JUDICIAL CONFIRMATION AND THE LAW OF THE JUNGLE:

Such a norm is what allowed for the unanimous confirmation of Justice Antonin Scalia, and near-unanimous confirmation of Ruth Bader Ginsburg, despite the fact that many Senators disagreed with them on many issues. (Consider: If pro-choice Senators should vote against a nominee who is skeptical of Roe, pro-life Senators should have voted against Ginsburg, who was replacing the reliably anti-Roe justice, Byron White.).

As Wittes and Estrada noted in 2016, however, this norm of largely deferring to the President’s nominees did not last very long. Indeed, some Senators actively sought to destroy it, finding other ways to obstruct nominees (as the Washington Post reported on Nov. 12, 1985) and eventually arguing that ideology alone was sufficient reason to oppose a judge’s confirmation (which was the point of a set of hearings held in 2001). Senators hold grudges, and unilateral disarmament is not a viable strategy, so the result was an escalating game of tit-for-tat. It may have begun in the 1980s, when the confirmation of judicial nominees was held up in election years, but rapidly metastasized, producing serious consequences. . . .
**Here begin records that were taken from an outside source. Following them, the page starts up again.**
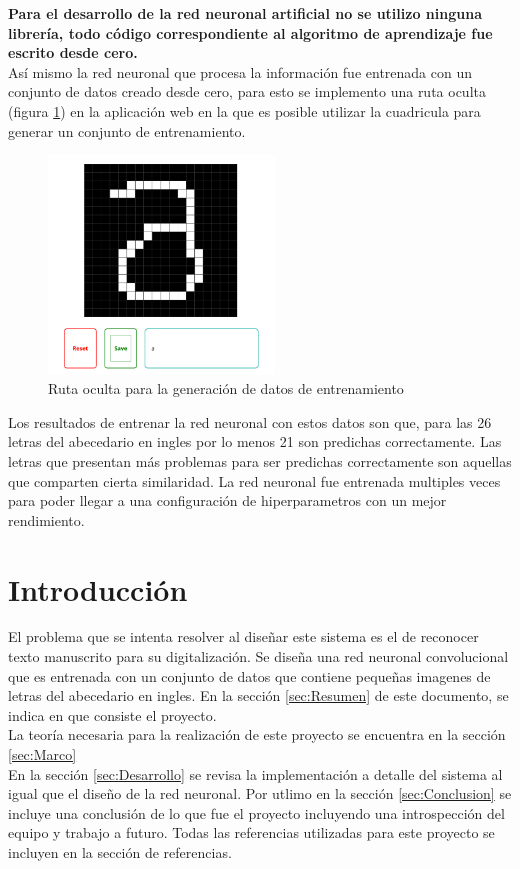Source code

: \documentclass{article}
\begin{document}
\textbf{Para el desarrollo de la red neuronal artificial no se utilizo ninguna librería, todo código correspondiente al algoritmo de aprendizaje fue escrito desde cero.} \\
Así mismo la red neuronal que procesa la información fue entrenada con un conjunto de datos creado desde cero, para esto se implemento una ruta oculta (figura \ref{trainer}) en la aplicación web en la que es posible utilizar la cuadricula para generar 
un conjunto de entrenamiento.
\begin{figure}[H]
    \centering
    \includegraphics[width=60mm]{trainer.png}
    \caption{Ruta oculta para la generación de datos de entrenamiento}
    \label{trainer}
\end{figure}
Los resultados de entrenar la red neuronal con estos datos son que, para las 26 letras del abecedario en ingles por lo menos 21 son predichas correctamente. Las letras que presentan más problemas para ser predichas correctamente son aquellas que 
comparten cierta similaridad. La red neuronal fue entrenada multiples veces para poder llegar a una configuración de hiperparametros con un mejor rendimiento. 

\section{Introducción}\label{sec:Introduccion}
El problema que se intenta resolver al diseñar este sistema es el de reconocer texto manuscrito para su digitalización. 
Se diseña una red neuronal convolucional que es entrenada con un conjunto de datos que contiene pequeñas imagenes de letras del abecedario en ingles. 
En la sección \ref{sec:Resumen} de este documento, se indica en que consiste el proyecto.  \\
La teoría necesaria para la realización de este proyecto se encuentra en la sección \ref{sec:Marco} \\
En la sección \ref{sec:Desarrollo} se revisa la implementación a detalle del sistema al igual que el diseño de la red neuronal. 
Por utlimo en la sección \ref{sec:Conclusion} se incluye una conclusión de lo que fue el proyecto incluyendo una introspección del equipo y trabajo a futuro. 
Todas las referencias utilizadas para este proyecto se incluyen en la sección de referencias.
\end{document}
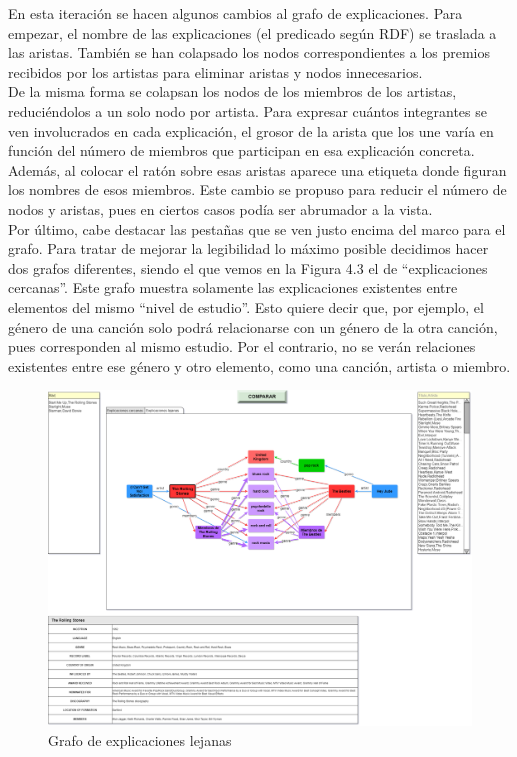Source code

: En esta iteración se hacen algunos cambios al grafo de explicaciones. Para empezar, el nombre de las explicaciones (el predicado según RDF) se traslada a las aristas. También se han colapsado los nodos correspondientes a los premios recibidos por los artistas para eliminar aristas y nodos innecesarios.\\

De la misma forma se colapsan los nodos de los miembros de los artistas, reduciéndolos a un solo nodo por artista. Para expresar cuántos integrantes se ven involucrados en cada explicación, el grosor de la arista que los une varía en función del número de miembros que participan en esa explicación concreta. Además, al colocar el ratón sobre esas aristas aparece una etiqueta donde figuran los nombres de esos miembros. Este cambio se propuso para reducir el número de nodos y aristas, pues en ciertos casos podía ser abrumador a la vista.\\

Por último, cabe destacar las pestañas que se ven justo encima del marco para el grafo. Para tratar de mejorar la legibilidad lo máximo posible decidimos hacer dos grafos diferentes, siendo el que vemos en la Figura 4.3 el de ``explicaciones cercanas''. Este grafo muestra solamente las explicaciones existentes entre elementos del mismo ``nivel de estudio''. Esto quiere decir que, por ejemplo, el género de una canción solo podrá relacionarse con un género de la otra canción, pues corresponden al mismo estudio. Por el contrario, no se verán relaciones existentes entre ese género y otro elemento, como una canción, artista o miembro.\\

\begin{figure}[h!]
	\centering
	\includegraphics[width = 1\textwidth]{Imagenes/Bitmap/Tercera Interfaz (Alternativa).png}
	\caption{Grafo de explicaciones lejanas}
	\label{fig:sampleImage}
\end{figure}

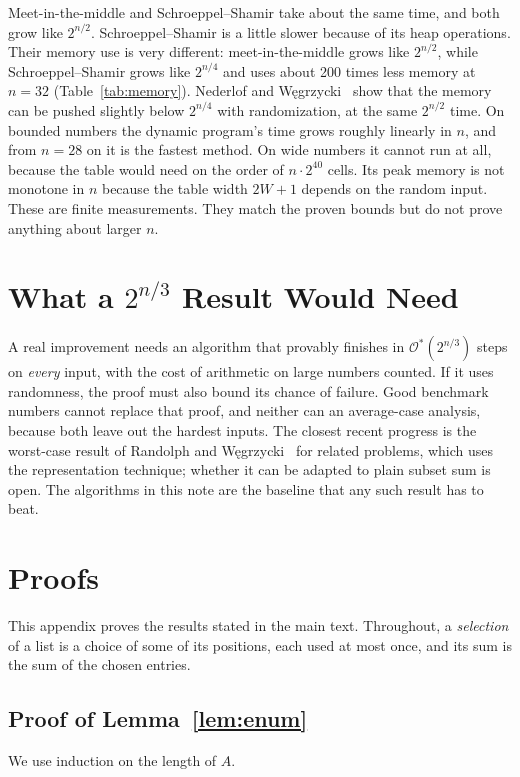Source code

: \documentclass[conference]{IEEEtran}
\newcommand{\Oh}{\mathcal{O}}
\begin{document}
Meet-in-the-middle and Schroeppel--Shamir take about the same time, and both
grow like $2^{n/2}$. Schroeppel--Shamir is a little slower because of its heap
operations. Their memory use is very different: meet-in-the-middle grows like
$2^{n/2}$, while Schroeppel--Shamir grows like $2^{n/4}$ and uses about 200
times less memory at $n=32$ (Table~\ref{tab:memory}). Nederlof and
W\k{e}grzycki~\cite{nw} show that the memory can be pushed slightly below
$2^{n/4}$ with randomization, at the same $2^{n/2}$ time. On bounded numbers the
dynamic program's time grows roughly linearly in $n$, and from $n=28$ on it is
the fastest method. On wide numbers it cannot run at all, because the table
would need on the order of $n\cdot2^{40}$ cells. Its peak memory is not
monotone in $n$ because the table width $2W+1$ depends on the random input.
These are finite measurements. They match the proven bounds but do not prove
anything about larger $n$.

\section{What a $2^{n/3}$ Result Would Need}\label{sec:goal}
A real improvement needs an algorithm that provably finishes in
$\Oh^*(2^{n/3})$ steps on \emph{every} input, with the cost of arithmetic on
large numbers counted. If it uses randomness, the proof must also bound its
chance of failure. Good benchmark numbers cannot replace that proof, and
neither can an average-case analysis, because both leave out the hardest inputs.
The closest recent progress is the worst-case result of Randolph and
W\k{e}grzycki~\cite{rw} for related problems, which uses the representation
technique; whether it can be adapted to plain subset sum is open. The algorithms
in this note are the baseline that any such result has to beat.

\appendices
\section{Proofs}\label{app:proofs}
This appendix proves the results stated in the main text. Throughout, a
\emph{selection} of a list is a choice of some of its positions, each used at
most once, and its sum is the sum of the chosen entries.

\subsection{Proof of Lemma~\ref{lem:enum}}
We use induction on the length of $A$.
\end{document}

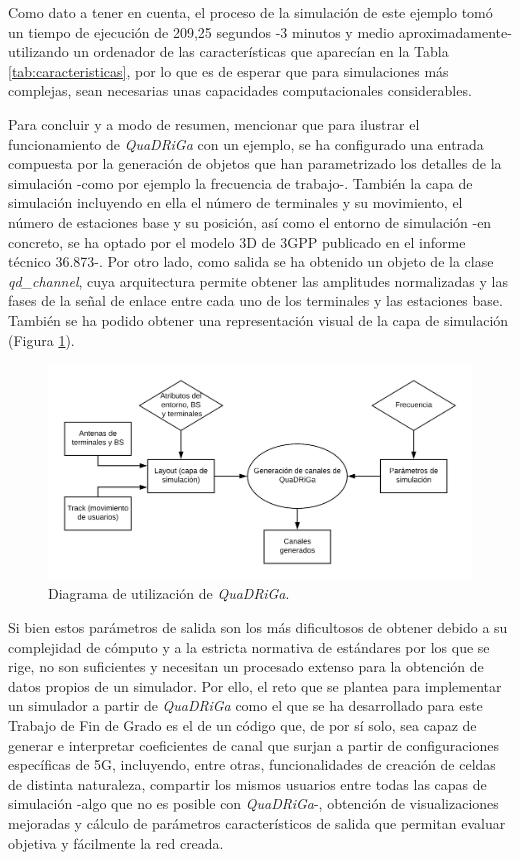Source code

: Como dato a tener en cuenta, el proceso de la simulación de este ejemplo tomó un tiempo de ejecución de 209,25 segundos -3 minutos y medio aproximadamente- utilizando un ordenador de las características que aparecían en la Tabla \ref{tab:caracteristicas}, por lo que es de esperar que para simulaciones más complejas, sean necesarias unas capacidades computacionales considerables.

Para concluir y a modo de resumen, mencionar que para ilustrar el funcionamiento de \textit{QuaDRiGa} con un ejemplo, se ha configurado una entrada compuesta por la generación de objetos que han parametrizado los detalles de la simulación -como por ejemplo la frecuencia de trabajo-. También la capa de simulación incluyendo en ella el número de terminales y su movimiento, el número de estaciones base y su posición, así como el entorno de simulación -en concreto, se ha optado por el modelo 3D de 3GPP publicado en el informe técnico 36.873-. Por otro lado, como salida se ha obtenido un objeto de la clase \textit{qd\_channel}, cuya arquitectura permite obtener las amplitudes normalizadas y las fases de la señal de enlace entre cada uno de los terminales y las estaciones base. También se ha podido obtener una representación visual de la capa de simulación (Figura \ref{fig:esquema_ejemplo}).

\begin{figure}[ht!]
	\centering
    \includegraphics[width=\linewidth]{imagenes/diagrama_ejemplo.png}
	\caption{Diagrama de utilización de \textit{QuaDRiGa}.}
	\label{fig:esquema_ejemplo}
\end{figure}

Si bien estos parámetros de salida son los más dificultosos de obtener debido a su complejidad de cómputo y a la estricta normativa de estándares por los que se rige, no son suficientes y necesitan un procesado extenso para la obtención de datos propios de un simulador. Por ello, el reto que se plantea para implementar un simulador a partir de \textit{QuaDRiGa} como el que se ha desarrollado para este Trabajo de Fin de Grado es el de un código que, de por sí solo, sea capaz de generar e interpretar coeficientes de canal que surjan a partir de configuraciones específicas de 5G, incluyendo, entre otras, funcionalidades de creación de celdas de distinta naturaleza, compartir los mismos usuarios entre todas las capas de simulación -algo que no es posible con \textit{QuaDRiGa}-, obtención de visualizaciones mejoradas y cálculo de parámetros característicos de salida que permitan evaluar objetiva y fácilmente la red creada.

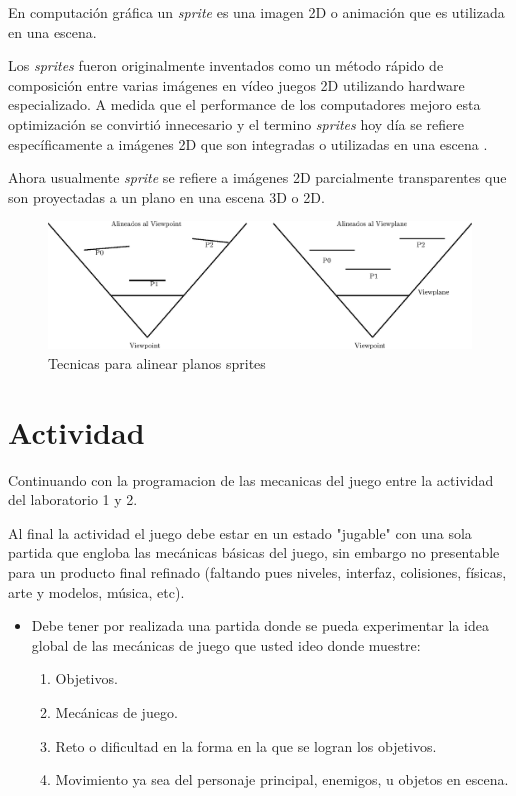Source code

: En computación gráfica un \emph{sprite} es una imagen 2D o animación que es utilizada en una escena.

Los \emph{sprites} fueron originalmente inventados como un método rápido de composición entre varias imágenes en vídeo juegos 2D utilizando hardware especializado. A medida que el performance de los computadores mejoro esta optimización se convirtió innecesario y el termino \emph{sprites} hoy día se refiere específicamente a imágenes 2D que son integradas o utilizadas en una escena \cite{sprites_siggraph}.

Ahora usualmente \emph{sprite} se refiere a imágenes 2D parcialmente transparentes que son proyectadas a un plano en una escena 3D o 2D.~\\[1cm]
\begin{figure}[H]
\centering
\includegraphics[width=0.95\linewidth]{media/bills.eps} 
\caption{Tecnicas para alinear planos sprites}
\end{figure}

\section{Actividad}
Continuando con la programacion de las mecanicas del juego entre la actividad del laboratorio 1 y 2.

Al final la actividad el juego debe estar en un estado "jugable" con una sola partida que engloba las mecánicas básicas del juego, sin embargo no presentable para un producto final refinado (faltando pues niveles, interfaz, colisiones, físicas, arte y modelos, música, etc).

\begin{itemize}
\item Debe tener por realizada una partida donde se pueda experimentar la idea global de las mecánicas de juego que usted ideo donde muestre:
\begin{enumerate}
  \item Objetivos.
  \item Mecánicas de juego.
  \item Reto o dificultad en la forma en la que se logran los objetivos.
  \item Movimiento ya sea del personaje principal, enemigos, u objetos en escena.
\end{enumerate}
\end{itemize}

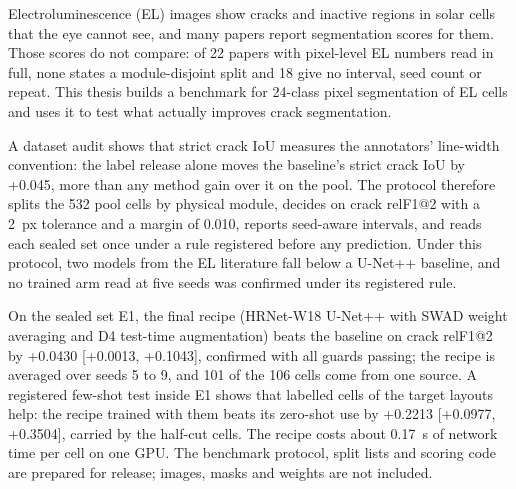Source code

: Electroluminescence (EL) images show cracks and inactive regions in solar cells that the eye cannot see, and many papers report
segmentation scores for them. Those scores do not compare: of 22 papers with pixel-level EL numbers read in full, none states a
module-disjoint split and 18 give no interval, seed count or repeat. This thesis builds a benchmark for 24-class pixel segmentation
of EL cells and uses it to test what actually improves crack segmentation.

A dataset audit shows that strict crack IoU measures the annotators' line-width convention: the label release alone moves the
baseline's strict crack IoU by +0.045, more than any method gain over it on the pool. The protocol therefore splits the 532 pool
cells by physical module, decides on crack relF1@2 with a 2~px tolerance and a margin of 0.010, reports seed-aware intervals, and
reads each sealed set once under a rule registered before any prediction. Under this protocol, two models from the EL literature
fall below a U-Net++ baseline, and no trained arm read at five seeds was confirmed under its registered rule.

On the sealed set E1, the final recipe (HRNet-W18 U-Net++ with SWAD weight averaging and D4 test-time augmentation) beats the
baseline on crack relF1@2 by +0.0430 [+0.0013, +0.1043], confirmed with all guards passing; the recipe is averaged over seeds 5 to 9,
and 101 of the 106 cells come from one source. A registered few-shot test inside E1 shows that labelled cells of the target layouts
help: the recipe trained with them beats its zero-shot use by +0.2213 [+0.0977, +0.3504], carried by the half-cut cells. The recipe costs about
0.17~s of network time per cell on one GPU. The benchmark protocol, split lists and scoring code are prepared for release; images, masks and
weights are not included.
Like Wittes, I spent years arguing for various de-escalatory reforms, but neither side was interested. True de-escalation requires sacrifice—a willingness not to take advantage of the upper hand—and that’s not a language today’s politicians understand. President George W. Bush re-nominated one of Clinton’s failed appellate nominees (Roger Gregory), over the objections of Republican Senators. This minor gesture was never reciprocated, nor repeated. The lesson learned was seems to have been that de-escalation is for suckers.

When your political class is result-focused and capable only of short-term thinking, that’s what you get.